#### Exercise prompt:
Find every line in the records below that holds the word "Haskell", and copy it out.

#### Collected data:
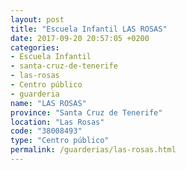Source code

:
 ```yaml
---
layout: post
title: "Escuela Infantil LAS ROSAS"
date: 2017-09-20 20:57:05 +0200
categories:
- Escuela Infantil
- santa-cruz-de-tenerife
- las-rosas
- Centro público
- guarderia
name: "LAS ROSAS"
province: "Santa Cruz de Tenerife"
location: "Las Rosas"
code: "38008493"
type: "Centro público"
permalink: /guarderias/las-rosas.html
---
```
* * *
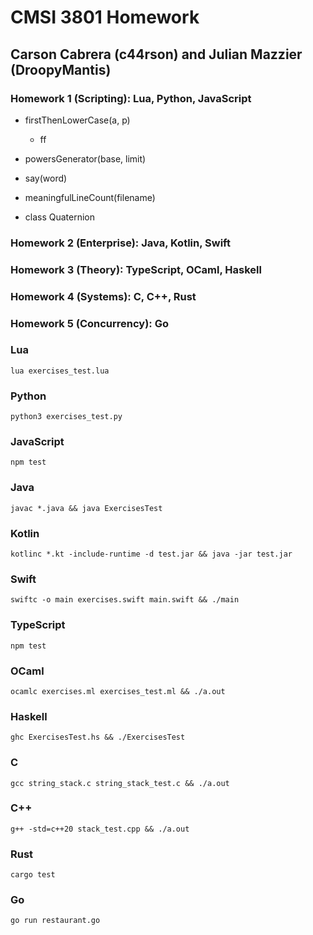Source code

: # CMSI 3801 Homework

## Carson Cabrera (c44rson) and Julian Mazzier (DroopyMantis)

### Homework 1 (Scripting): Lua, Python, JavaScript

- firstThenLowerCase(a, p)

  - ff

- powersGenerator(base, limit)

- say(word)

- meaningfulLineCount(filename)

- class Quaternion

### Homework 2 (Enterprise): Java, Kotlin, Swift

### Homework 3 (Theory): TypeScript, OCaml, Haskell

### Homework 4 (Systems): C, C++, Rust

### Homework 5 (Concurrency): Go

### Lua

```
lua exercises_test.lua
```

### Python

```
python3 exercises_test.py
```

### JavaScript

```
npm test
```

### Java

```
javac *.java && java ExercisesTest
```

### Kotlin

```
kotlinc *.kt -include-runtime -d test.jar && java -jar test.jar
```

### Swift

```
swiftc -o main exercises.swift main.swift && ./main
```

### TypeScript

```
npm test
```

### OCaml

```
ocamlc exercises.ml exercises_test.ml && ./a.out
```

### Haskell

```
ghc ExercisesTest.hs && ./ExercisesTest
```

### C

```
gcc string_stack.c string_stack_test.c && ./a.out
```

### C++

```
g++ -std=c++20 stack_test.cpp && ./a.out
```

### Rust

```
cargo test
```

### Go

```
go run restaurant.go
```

#### Answer to this exercise:
### Homework 3 (Theory): TypeScript, OCaml, Haskell
### Haskell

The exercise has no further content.